¿Por qué el rock moderno resulta tan insulso? (Y por qué podría estar resurgiendo)
Es una conversación que no deja de surgir en foros, secciones de comentarios e incluso entre músicos veteranos: ¿por qué el rock moderno se siente tan... seguro?
Para ser un género que alguna vez prosperó gracias a la rebeldía, el caos y la emoción pura, el rock comercial de hoy en día a menudo puede parecer tan pulido que llega a carecer de vida. Las guitarras siguen ahí. La batería sigue sonando con fuerza. Pero parece faltar algo esencial: esa chispa impredecible que antaño hacía que la música rock se sintiera peligrosa.
El cambio del fuego a la fórmula
Parte del problema reside en la forma en que ha evolucionado la propia industria musical.
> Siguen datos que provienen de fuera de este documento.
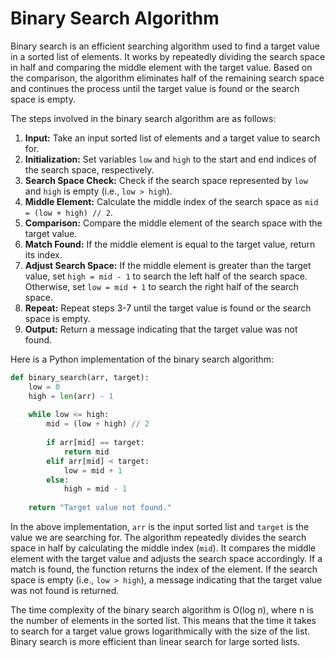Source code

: # Binary Search Algorithm

Binary search is an efficient searching algorithm used to find a target value in a sorted list of elements. It works by repeatedly dividing the search space in half and comparing the middle element with the target value. Based on the comparison, the algorithm eliminates half of the remaining search space and continues the process until the target value is found or the search space is empty.

The steps involved in the binary search algorithm are as follows:

1. **Input:** Take an input sorted list of elements and a target value to search for.
2. **Initialization:** Set variables `low` and `high` to the start and end indices of the search space, respectively.
3. **Search Space Check:** Check if the search space represented by `low` and `high` is empty (i.e., `low > high`).
4. **Middle Element:** Calculate the middle index of the search space as `mid = (low + high) // 2`.
5. **Comparison:** Compare the middle element of the search space with the target value.
6. **Match Found:** If the middle element is equal to the target value, return its index.
7. **Adjust Search Space:** If the middle element is greater than the target value, set `high = mid - 1` to search the left half of the search space. Otherwise, set `low = mid + 1` to search the right half of the search space.
8. **Repeat:** Repeat steps 3-7 until the target value is found or the search space is empty.
9. **Output:** Return a message indicating that the target value was not found.

Here is a Python implementation of the binary search algorithm:

```python
def binary_search(arr, target):
    low = 0
    high = len(arr) - 1
    
    while low <= high:
        mid = (low + high) // 2
        
        if arr[mid] == target:
            return mid
        elif arr[mid] < target:
            low = mid + 1
        else:
            high = mid - 1
    
    return "Target value not found."
```

In the above implementation, `arr` is the input sorted list and `target` is the value we are searching for. The algorithm repeatedly divides the search space in half by calculating the middle index (`mid`). It compares the middle element with the target value and adjusts the search space accordingly. If a match is found, the function returns the index of the element. If the search space is empty (i.e., `low > high`), a message indicating that the target value was not found is returned.

The time complexity of the binary search algorithm is O(log n), where n is the number of elements in the sorted list. This means that the time it takes to search for a target value grows logarithmically with the size of the list. Binary search is more efficient than linear search for large sorted lists.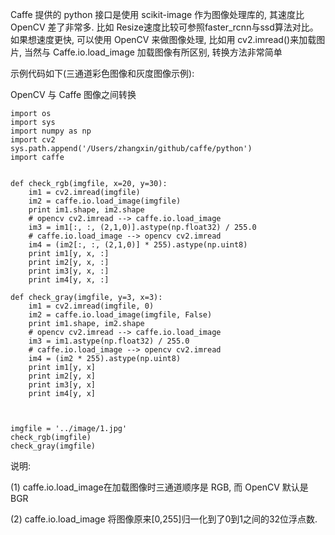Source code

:  Caffe 提供的 python 接口是使用 scikit-image 作为图像处理库的, 其速度比 OpenCV 差了非常多. 比如 Resize速度比较可参照faster_rcnn与ssd算法对比。
 如果想速度更快, 可以使用 OpenCV 来做图像处理, 比如用 cv2.imread()来加载图片, 当然与 Caffe.io.load_image 加载图像有所区别, 转换方法非常简单

示例代码如下(三通道彩色图像和灰度图像示例):

OpenCV 与 Caffe 图像之间转换
```
import os
import sys
import numpy as np
import cv2
sys.path.append('/Users/zhangxin/github/caffe/python')
import caffe


def check_rgb(imgfile, x=20, y=30):
    im1 = cv2.imread(imgfile)
    im2 = caffe.io.load_image(imgfile)
    print im1.shape, im2.shape
    # opencv cv2.imread --> caffe.io.load_image
    im3 = im1[:, :, (2,1,0)].astype(np.float32) / 255.0
    # caffe.io.load_image --> opencv cv2.imread
    im4 = (im2[:, :, (2,1,0)] * 255).astype(np.uint8)
    print im1[y, x, :]
    print im2[y, x, :]
    print im3[y, x, :]
    print im4[y, x, :]

def check_gray(imgfile, y=3, x=3):
    im1 = cv2.imread(imgfile, 0)
    im2 = caffe.io.load_image(imgfile, False)
    print im1.shape, im2.shape
    # opencv cv2.imread --> caffe.io.load_image
    im3 = im1.astype(np.float32) / 255.0
    # caffe.io.load_image --> opencv cv2.imread
    im4 = (im2 * 255).astype(np.uint8)
    print im1[y, x]
    print im2[y, x]
    print im3[y, x]
    print im4[y, x]



imgfile = '../image/1.jpg'
check_rgb(imgfile)
check_gray(imgfile)
```
说明:

(1) caffe.io.load_image在加载图像时三通道顺序是 RGB, 而 OpenCV 默认是 BGR

(2) caffe.io.load_image 将图像原来[0,255]归一化到了0到1之间的32位浮点数.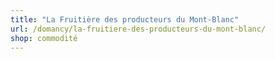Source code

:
 ```yaml
---
title: "La Fruitière des producteurs du Mont-Blanc"
url: /domancy/la-fruitiere-des-producteurs-du-mont-blanc/
shop: commodité
---
```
A medida que las plataformas de *streaming* y la toma de decisiones basada en datos ganaban terreno, los sellos discográficos comenzaron a priorizar la consistencia por encima del riesgo. Las canciones se diseñan ahora para tener un buen rendimiento en las listas de reproducción (*playlists*), en lugar de para romper barreras.
Incluso las leyendas se han percatado de ello. Slash ha criticado abiertamente el panorama del rock posterior al año 2000, argumentando que, a partir de 2006 aproximadamente, el género se volvió cada vez más formulista. En lugar de experimentar, muchos artistas comenzaron a seguir una estructura predecible; una estructura que resulta más fácil de comercializar, pero más difícil de sentir.
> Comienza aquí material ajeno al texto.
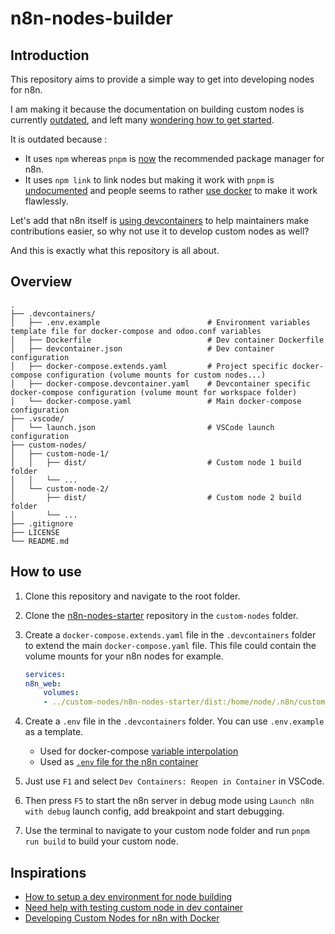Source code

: # n8n-nodes-builder

## Introduction

This repository aims to provide a simple way to get into developing nodes for n8n.

I am making it because the documentation on building custom nodes is currently [outdated](https://github.com/n8n-io/n8n-nodes-starter/issues/62), and left many [wondering how to get started](https://community.n8n.io/t/n8n-nodes-starter-example-switched-to-pnpm-does-not-match-tutorial/59031).

It is outdated because :
- It uses `npm` whereas `pnpm` is [now](https://github.com/n8n-io/n8n/pull/4429) the recommended package manager for n8n.
- It uses `npm link` to link nodes but making it work with `pnpm` is [undocumented](https://community.n8n.io/t/issues-creating-custom-nodes/81250/4) and people seems to rather [use docker](https://community.n8n.io/t/need-help-with-testing-custom-node-in-dev-container/57520/5) to make it work flawlessly.

Let's add that n8n itself is [using devcontainers](https://github.com/n8n-io/n8n/tree/master/.devcontainer) to help maintainers make contributions easier, so why not use it to develop custom nodes as well?

And this is exactly what this repository is all about.

## Overview

```text
.
├── .devcontainers/
│   ├── .env.example                        # Environment variables template file for docker-compose and odoo.conf variables
│   ├── Dockerfile                          # Dev container Dockerfile
│   ├── devcontainer.json                   # Dev container configuration
│   ├── docker-compose.extends.yaml         # Project specific docker-compose configuration (volume mounts for custom nodes...)
│   ├── docker-compose.devcontainer.yaml    # Devcontainer specific docker-compose configuration (volume mount for workspace folder)     
│   └── docker-compose.yaml                 # Main docker-compose configuration
├── .vscode/
│   └── launch.json                         # VSCode launch configuration
├── custom-nodes/
│   ├── custom-node-1/
│   │   ├── dist/                           # Custom node 1 build folder
│   │   └── ...
│   └── custom-node-2/
│       ├── dist/                           # Custom node 2 build folder
│       └── ...
├── .gitignore
├── LICENSE
└── README.md
```

## How to use

1. Clone this repository and navigate to the root folder.
2. Clone the [n8n-nodes-starter](https://github.com/n8n-io/n8n-nodes-starter) repository in the `custom-nodes` folder.
3. Create a `docker-compose.extends.yaml` file in the `.devcontainers` folder to extend the main `docker-compose.yaml` file. This file could contain the volume mounts for your n8n nodes for example.

    ```yaml
    services:
    n8n_web:
        volumes:
        - ../custom-nodes/n8n-nodes-starter/dist:/home/node/.n8n/custom/node_modules/n8n-nodes-starter
    ```	

4. Create a `.env` file in the `.devcontainers` folder. You can use `.env.example` as a template.
   - Used for docker-compose [variable interpolation](https://docs.docker.com/compose/how-tos/environment-variables/variable-interpolation/#interpolation-syntax)
   - Used as [`.env` file for the n8n container](https://docs.docker.com/reference/compose-file/services/#env_file)
5. Just use `F1` and select `Dev Containers: Reopen in Container` in VSCode.
6. Then press `F5` to start the n8n server in debug mode using `Launch n8n with debug` launch config, add breakpoint and start debugging.
7. Use the terminal to navigate to your custom node folder and run `pnpm run build` to build your custom node.

## Inspirations

- [How to setup a dev environment for node building](https://community.n8n.io/t/how-to-setup-a-dev-environment-for-node-building/77150)
- [Need help with testing custom node in dev container](https://community.n8n.io/t/need-help-with-testing-custom-node-in-dev-container/57520)
- [Developing Custom Nodes for n8n with Docker](https://dev.to/hubschrauber/developing-custom-nodes-for-n8n-with-docker-3poj)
El problema de la avalancha digital
La democratización de la creación musical es un arma de doble filo. Por un lado, nunca ha sido tan fácil grabar y publicar música. Por otro, el inmenso volumen de contenido ha diluido el espacio.
A diario se suben miles de temas, muchos de ellos hechos con prisas o carentes de identidad propia. Sin una curación rigurosa, el rock verdaderamente innovador a menudo queda sepultado bajo oleadas de lanzamientos diseñados para complacer a los algoritmos. ¿El resultado? Los oyentes están expuestos a más música que nunca, pero una proporción menor de ella logra destacar.
### El declive del circuito de conciertos en vivo
El rock ha sido siempre un género que prioriza la experiencia en vivo. Desde los sudorosos conciertos en sótanos hasta los estadios abarrotados, su energía tiene sus raíces en la interpretación en directo. Sin embargo, durante la última década, el número de locales de pequeño aforo ha disminuido, lo que dificulta que las bandas desarrollen su sonido y construyan bases de seguidores leales de forma orgánica.
Sin ese banco de pruebas que suponen los conciertos en vivo, menos bandas tienen la oportunidad de evolucionar hacia algo verdaderamente único. Ese filo crudo que antaño definía al rock termina puliéndose y perdiendo su esencia antes siquiera de llegar a un público más amplio.
Entonces... ¿ha muerto el rock?
Ni mucho menos.
Si bien el rock comercial puede parecer estancado, el género sigue prosperando discretamente en espacios menos visibles. A lo largo de las escenas *underground* y los mercados internacionales, una nueva ola de artistas está reintroduciendo el riesgo, la personalidad y la garra.
Bandas como Greta Van Fleet canalizan influencias clásicas con una intensidad moderna, mientras que Yard Act pone en primer plano un lirismo incisivo y una energía experimental. Por su parte, The Linda Lindas inyectan de nuevo una urgencia juvenil y un espíritu *DIY* al punk.
No se trata de actos nostálgicos; son la prueba de que el rock está evolucionando, no desvaneciéndose.
El algoritmo se está poniendo al día
Irónicamente, los mismos sistemas de *streaming* que contribuyeron a aplanar el rock podrían también ayudar a revivirlo. A medida que cambian las preferencias de los oyentes y las audiencias más jóvenes comienzan a anhelar autenticidad por encima de la perfección, los algoritmos están empezando a sacar a la superficie sonidos más diversos.
También existe una creciente reacción en contra de la música excesivamente pulida. La imperfección —antes vista como un defecto— vuelve a convertirse en una cualidad.
Un renacer en el horizonte
El rock nunca ha sido un género que permanezca en silencio por mucho tiempo. Su historia se construye sobre ciclos de reinvención: desde la explosión del punk hasta el auge del *grunge*, cada era surgió como una reacción al estancamiento.
Lo que presenciamos ahora resulta familiar: un periodo de calma creativa seguido de una oleada de nuevas voces listas para romper con la norma.
El próximo gran movimiento del rock podría no provenir de las grandes discográficas ni de las listas de éxitos radiofónicas. Surgirá de sótanos, de páginas de Bandcamp y de grabaciones subidas a altas horas de la noche; de artistas a quienes les importa menos encajar y más destacar.
Así que, si el rock moderno te parece insulso, tal vez no sea el final de la historia.
Quizás sea, simplemente, la calma antes del ruido.